By the time the program ended, after 12 years, it had tested 20 nuclear reactors at Jackass Flats in Nevada for potential use in powering rockets.
One of the reactors tested under the NERVA program generated 55,000 pounds of thrust for 62 minutes, more than enough to carry a rocket out of Earth’s orbit and fly it to the Red Planet, says Stan Borowski of NASA’s Glenn Research Center in Cleveland. The hydrogen turbo pumps, valves, nozzles, and other equipment required for a nuclear-propelled rocket are already in operation on chemically propelled rockets, he notes.
“The NERVA program during the 1960s demonstrated capabilities that exceed what we need today to get to Mars,” Borowski says.
NASA planners are likely to reconsider nuclear-propulsion designs. These systems would not only shorten flight times to Mars, but they would also require much less mass than do standard rocket engines using liquid—or solid—chemical fuels, Borowski says.
Under NASA’s Prometheus program, nuclear propulsion has been proposed for robotic missions to the icy moons of Jupiter a decade from now. Nuclear powered rockets are also being considered for voyages to near-Earth asteroids in the more distant future.

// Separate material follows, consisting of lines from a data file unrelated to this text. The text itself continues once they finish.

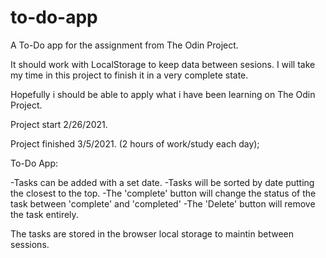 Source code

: # to-do-app
A To-Do app for the assignment from The Odin Project.

It should work with LocalStorage to keep data between sesions.
I will take my time in this project to finish it in a very complete state.

Hopefully i should be able to apply what i have been learning on The Odin Project.

Project start 2/26/2021. 

Project finished 3/5/2021. (2 hours of work/study each day);

To-Do App:

-Tasks can be added with a set date.
-Tasks will be sorted by date putting the closest to the top.
-The 'complete' button will change the status of the task between 'complete' and 'completed'
-The 'Delete' button will remove the task entirely.

The tasks are stored in the browser local storage to maintin between sessions.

NERVA was disbanded in January 1973, a month after the last Apollo mission. By that time, Borowski notes, the Cold War’s race to the moon had been won, the public had tired of watching Apollo landings, and the space agency was turning its attention to what appeared to be more exciting opportunities—the space shuttle and space station. Ironically, these two programs now seem about to be terminated.